◆ **Input records**

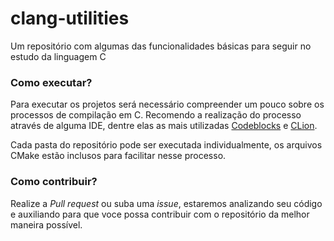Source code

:# clang-utilities
Um repositório com algumas das funcionalidades básicas para seguir
no estudo da linguagem C

### Como executar?
Para executar os projetos será necessário compreender um pouco sobre os processos de compilação em C.
Recomendo a realização do processo através de alguma IDE, dentre elas as mais utilizadas [Codeblocks](http://www.codeblocks.org/downloads) e [CLion](https://www.jetbrains.com/clion/download/#section=windows).

Cada pasta do repositório pode ser executada individualmente, os arquivos CMake estão inclusos para facilitar nesse processo.

### Como contribuir?

Realize a *Pull request* ou suba uma *issue*, estaremos analizando seu código e auxiliando para que voce possa contribuir com o repositório da melhor maneira possível.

◆ **Problem details**
Each line of the data that includes "contribuir" should be copied.

◆ **Response to this task**
### Como contribuir?
Realize a *Pull request* ou suba uma *issue*, estaremos analizando seu código e auxiliando para que voce possa contribuir com o repositório da melhor maneira possível.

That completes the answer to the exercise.